Wednesday, January 11, 2006

and this too shall pass

Learning to trust
Valid during many months: Under this influence you will become increasingly aware that all the truly important events in your life occur without your conscious intervention. ...


My life these days reverberates with the above part of my current astro.com long-term astrological forecast. Many things just happen without my conscious intervention -- often because these are all beyond me, anyway -- but with such a big impact on me, and my wellbeing. I can simply follow where the arrows point, follow with my heart and my hope, because that's the choice that's left. Whether to follow with leaden feet and clenched fists or follow hoping that things will turn out ok, somehow, one of these days, including in a form that I never imagined, even though it doesn't look or feel like it at all for the moment.

Things like the airplane not crashing two days before Christmas :D. Though this can be attributed to my fear of flying, that situation and my fright felt real enough to have made that threat probable. I mean, if it felt real to me, how could you argue? :P

(I thought then that the universe having forcibly brought me back to Manila may have been a concrete manifestation that i was "meant" to spend some time with you on the days that counted. Because otherwise how could I have? And this was really really what I wanted to do anyway.)

Or the fact that I can pinpoint the exact moment your caring mutated into seeming indifference without apparent rhyme or reason. One second you were telling me you were going to miss me, you had gotten used to being with me that day for hours and hours. The next you took me home, didn't hold my hand back, and left, almost without a backward glance.

Or my sadness at the coming of the New Year, and New Year's Day.
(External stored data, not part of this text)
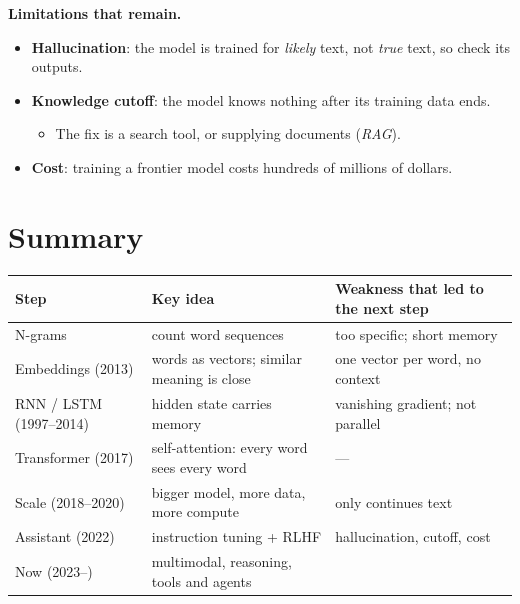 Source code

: \documentclass[12pt, a4paper]{article}
\begin{document}
\begin{warnbox}
  \textbf{Limitations that remain.}
  \begin{itemize}
    \item \textbf{Hallucination}: the model is trained for \emph{likely}
          text, not \emph{true} text, so check its outputs.
    \item \textbf{Knowledge cutoff}: the model knows nothing after its
          training data ends.
          \begin{itemize}
            \item The fix is a search tool, or supplying documents
                  (\emph{RAG}).
          \end{itemize}
    \item \textbf{Cost}: training a frontier model costs hundreds of millions
          of dollars.
  \end{itemize}
\end{warnbox}

\section{Summary}
\label{sec:summary}

\begin{center}
  \renewcommand{\arraystretch}{1.4}
  \begin{tabular}{>{\raggedright}p{2.6cm}>{\raggedright}p{5.4cm}>{\raggedright\arraybackslash}p{5.4cm}}
    \toprule
    Step                    & Key idea                                   & Weakness that led to the next step \\
    \midrule
    N-grams                 & count word sequences                       & too specific; short memory         \\
    Embeddings (2013)       & words as vectors; similar meaning is close & one vector per word, no context    \\
    RNN / LSTM (1997--2014) & hidden state carries memory                & vanishing gradient; not parallel   \\
    Transformer (2017)      & self-attention: every word sees every word & ---                                \\
    Scale (2018--2020)      & bigger model, more data, more compute      & only continues text                \\
    Assistant (2022)        & instruction tuning + RLHF                  & hallucination, cutoff, cost        \\
    Now (2023--)            & multimodal, reasoning, tools and agents    &                                    \\
    \bottomrule
  \end{tabular}
\end{center}
\end{document}
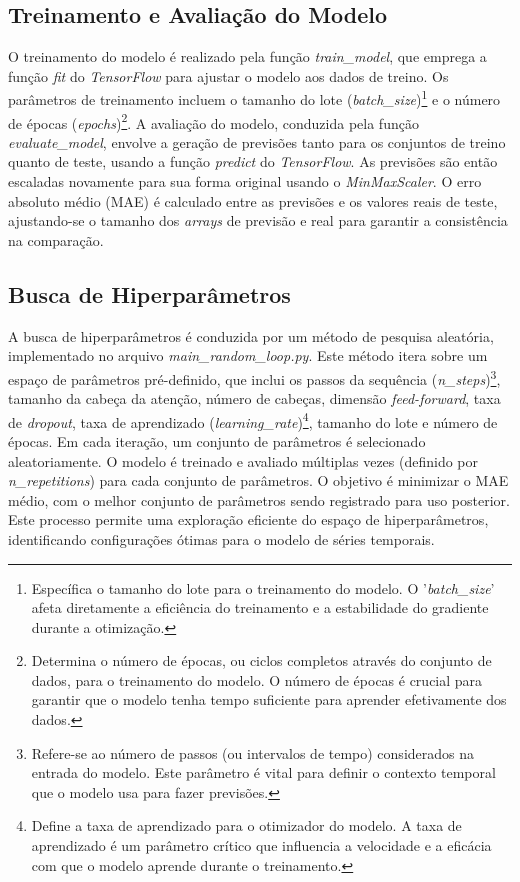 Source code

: \subsection{Treinamento e Avaliação do Modelo}
O treinamento do modelo é realizado pela função \textit{train\_model}, que emprega a função \textit{fit} do \textit{TensorFlow} para ajustar o modelo aos dados de treino. Os parâmetros de treinamento incluem o tamanho do lote (\textit{batch\_size})\footnote{Específica o tamanho do lote para o treinamento do modelo. O '\textit{batch\_size}' afeta diretamente a eficiência do treinamento e a estabilidade do gradiente durante a otimização.} e o número de épocas (\textit{epochs})\footnote{Determina o número de épocas, ou ciclos completos através do conjunto de dados, para o treinamento do modelo. O número de épocas é crucial para garantir que o modelo tenha tempo suficiente para aprender efetivamente dos dados.}. A avaliação do modelo, conduzida pela função \textit{evaluate\_model}, envolve a geração de previsões tanto para os conjuntos de treino quanto de teste, usando a função \textit{predict} do \textit{TensorFlow}. As previsões são então escaladas novamente para sua forma original usando o \textit{MinMaxScaler}. O erro absoluto médio (MAE) é calculado entre as previsões e os valores reais de teste, ajustando-se o tamanho dos \textit{arrays} de previsão e real para garantir a consistência na comparação.

\subsection{Busca de Hiperparâmetros}
A busca de hiperparâmetros é conduzida por um método de pesquisa aleatória, implementado no arquivo \textit{main\_random\_loop.py}. Este método itera sobre um espaço de parâmetros pré-definido, que inclui os passos da sequência (\textit{n\_steps})\footnote{Refere-se ao número de passos (ou intervalos de tempo) considerados na entrada do modelo. Este parâmetro é vital para definir o contexto temporal que o modelo usa para fazer previsões.}, tamanho da cabeça da atenção, número de cabeças, dimensão \textit{feed-forward}, taxa de \textit{dropout}, taxa de aprendizado (\textit{learning\_rate})\footnote{Define a taxa de aprendizado para o otimizador do modelo. A taxa de aprendizado é um parâmetro crítico que influencia a velocidade e a eficácia com que o modelo aprende durante o treinamento.}, tamanho do lote e número de épocas. Em cada iteração, um conjunto de parâmetros é selecionado aleatoriamente. O modelo é treinado e avaliado múltiplas vezes (definido por \textit{n\_repetitions}) para cada conjunto de parâmetros. O objetivo é minimizar o MAE médio, com o melhor conjunto de parâmetros sendo registrado para uso posterior. Este processo permite uma exploração eficiente do espaço de hiperparâmetros, identificando configurações ótimas para o modelo de séries temporais.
Usually I am filled with peace and hope.

Or your continuing indifference that feels like the days when I found out my first love had somebody new, and had decided to act on it. Same time of the year, same situation. Just before Christmas, he took me home and held my hand, asking why what was the problem with holding my hand (at that time, we had already split up five months before Christmas)? Two weeks later, he failed to respond to invitations to celebrate my birthday, but sent me a letter telling me all about her. He was firm but kind to the weepy call I couldn't help making: V, enough please. He said that what we had was precious but it was time to move on.

Or the grief that simply swelled within me during my birthday, that I could not pinpoint to any single incident, but just was. You walked in, somehow, at the end of the day, and though that made me smile, and was the only possible feel-good response to my grief, you felt different still. Different from the day before the New Year when you, too, held me.

I almost expect to see you walking by holding someone else's hand one of these days, because all of this really really feels like the lost first quarter of January 1993 that I spent filled with love for my ex, in super catharsis. Like the way I cannot help but relive and grieve over every moment and funny incident that we ever had, cannot help but carry your picture in my head wherever I go, and cannot help but try to stay away too because not staying away would hurt even more.

Or the way I cannot help but try to reach out to all the people around me who might have the patience and love to sit with me and hold my hand, and tell me things will be all right, promise. Because I currently do not have all the imagination or the bigger heart that I need to carry me through. (Dearests, forgive my neediness, my kakulitan, I feel like a child these days that's lost its favorite toy, and simply need the time to grieve. I will appear like I don't understand all the rational hopeful things you will say, like some kind of bobo fixated girl who refuses to move on hehehe, but I just need somebody to cry to, like almost all of the time, hahaha).

What tells me to get hold of myself, and sustains me, is how my blessings continue to abound. Love and comfort are so near these days, and there is so much to be thankful for from life itself, to my snazzy digital cam, or the fact that I can drink myself to oblivion with all the wine in my ref these days. Hahaha. Or the knowledge deep within me, from previous experience, that all these too shall one day come to pass.

afterthought 1 (one of many): and probably this is really not about you, but about me, and the need to let go :).